French President Emmanuel Macron was elected on a platform of change, and this latest strike is in response to his as-yet-unpublished reforms of the pensions system.

At least 450,000 people took to the streets across France - not including Paris - according to an AFP count based on police and official figures. Most protests were peaceful.

Any potential reform is still a long way off, with final proposals not expected until the New Year. If agreed, the reforms will not take effect until at least 2025, and possibly much later.

However if implemented, it would be the first major overhaul of the system which was created after the Second World War.

Essentially, President Macron wants to simplify the unwieldy pension system, which comprises 42 different plans, many with different retirement ages and benefits.

For example, rail workers, mariners and Paris Opera House ballet dancers can retire up to a decade earlier than the average worker. President Macron wants to see a change that would hike the earliest age at which one can collect full retirement benefits from 62 to 64, overhaul the formula for calculating benefits and merge the 42 regimes into a single one.

Unions say this would result in benefit cuts for millions. There is also strong opposition to raising the retirement age.

Mr Macron says the system is unfair and too costly. He wants a single, points-based system under which every pensioner has equal rights for each euro contributed.

For the former investment banker, the showdown with strikers will set the tone for the second half of his term, with more difficult reforms to come later, including to unemployment benefits.

Nor is it without risk for the hard-left unions whose membership and influence have diminished in recent years.

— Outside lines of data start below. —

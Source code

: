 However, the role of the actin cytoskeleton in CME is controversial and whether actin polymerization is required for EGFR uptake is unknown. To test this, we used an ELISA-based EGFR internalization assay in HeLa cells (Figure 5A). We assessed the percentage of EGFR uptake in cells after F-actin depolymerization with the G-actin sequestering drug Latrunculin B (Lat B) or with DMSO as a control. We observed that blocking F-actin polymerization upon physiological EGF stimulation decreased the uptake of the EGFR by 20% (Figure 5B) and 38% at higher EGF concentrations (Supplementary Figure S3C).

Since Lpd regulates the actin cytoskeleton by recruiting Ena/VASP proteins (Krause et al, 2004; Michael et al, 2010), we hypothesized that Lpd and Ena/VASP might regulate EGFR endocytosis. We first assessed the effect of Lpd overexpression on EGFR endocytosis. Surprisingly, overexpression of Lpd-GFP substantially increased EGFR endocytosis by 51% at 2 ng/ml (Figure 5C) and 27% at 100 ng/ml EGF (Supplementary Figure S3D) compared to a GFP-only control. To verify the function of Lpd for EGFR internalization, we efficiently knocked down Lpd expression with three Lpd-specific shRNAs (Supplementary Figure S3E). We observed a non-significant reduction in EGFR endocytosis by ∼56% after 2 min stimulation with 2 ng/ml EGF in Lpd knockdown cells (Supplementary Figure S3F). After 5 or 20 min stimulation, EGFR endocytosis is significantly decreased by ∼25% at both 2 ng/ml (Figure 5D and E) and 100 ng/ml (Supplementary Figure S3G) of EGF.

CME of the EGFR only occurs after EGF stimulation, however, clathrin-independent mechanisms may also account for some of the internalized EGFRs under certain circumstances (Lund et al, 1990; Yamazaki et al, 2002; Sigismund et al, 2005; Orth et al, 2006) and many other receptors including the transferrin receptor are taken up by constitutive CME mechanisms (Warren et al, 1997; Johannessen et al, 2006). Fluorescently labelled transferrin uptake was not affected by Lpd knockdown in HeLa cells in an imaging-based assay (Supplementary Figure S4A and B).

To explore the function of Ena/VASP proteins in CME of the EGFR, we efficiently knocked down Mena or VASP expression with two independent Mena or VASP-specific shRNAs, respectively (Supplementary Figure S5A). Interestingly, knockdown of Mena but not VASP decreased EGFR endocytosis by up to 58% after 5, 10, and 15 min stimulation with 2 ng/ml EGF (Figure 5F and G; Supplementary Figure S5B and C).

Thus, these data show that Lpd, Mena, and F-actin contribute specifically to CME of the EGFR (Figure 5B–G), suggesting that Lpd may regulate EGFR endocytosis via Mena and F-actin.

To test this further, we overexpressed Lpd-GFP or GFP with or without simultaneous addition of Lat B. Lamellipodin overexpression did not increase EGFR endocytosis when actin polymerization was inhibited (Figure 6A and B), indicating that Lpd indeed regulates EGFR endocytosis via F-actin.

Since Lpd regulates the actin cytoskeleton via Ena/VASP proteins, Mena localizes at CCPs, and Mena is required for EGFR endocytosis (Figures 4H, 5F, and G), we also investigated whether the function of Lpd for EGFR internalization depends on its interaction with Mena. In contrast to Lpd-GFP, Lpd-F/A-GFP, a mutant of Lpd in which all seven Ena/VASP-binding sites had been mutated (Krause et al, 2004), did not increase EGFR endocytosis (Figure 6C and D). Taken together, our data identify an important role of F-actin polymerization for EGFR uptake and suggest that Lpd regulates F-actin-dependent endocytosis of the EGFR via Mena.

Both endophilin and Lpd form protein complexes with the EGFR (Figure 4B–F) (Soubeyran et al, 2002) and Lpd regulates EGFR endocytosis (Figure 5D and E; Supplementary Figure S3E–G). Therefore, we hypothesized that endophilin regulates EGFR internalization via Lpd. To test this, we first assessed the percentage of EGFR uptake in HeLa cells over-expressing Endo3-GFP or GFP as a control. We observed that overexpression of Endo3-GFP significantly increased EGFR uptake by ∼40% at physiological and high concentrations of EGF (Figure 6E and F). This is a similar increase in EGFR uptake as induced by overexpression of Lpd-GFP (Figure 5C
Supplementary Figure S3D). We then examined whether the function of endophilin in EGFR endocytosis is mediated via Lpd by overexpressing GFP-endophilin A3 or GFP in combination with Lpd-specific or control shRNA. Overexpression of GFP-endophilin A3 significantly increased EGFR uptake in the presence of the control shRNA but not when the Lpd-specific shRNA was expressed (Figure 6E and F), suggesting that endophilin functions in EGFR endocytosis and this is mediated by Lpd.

They face a delicate balancing act of needing to pressure the executive while not creating a public backlash.

"For 30 years successive governments have tried to bring reform and fail because the unions cripple the country," said 56-year-old cafe owner Isabelle Guibal. "People can work around it today and tomorrow, but next week people may (start to) get annoyed."

Macron's latest test

The strike will be a major test of whether President Macron has the political strength to push through one of his key campaign pledges.

He has already faced a series of protests this year by the "gilets jaunes" as well as police, fire fighters, teachers, hospital workers and lawyers.

But so far the President has largely succeeded in pushing through controversial reforms to labour and tax laws, while also doing away with job-for-life guarantees and other benefits at the national rail, the SNCF, which for decades was considered an untouchable union bastion.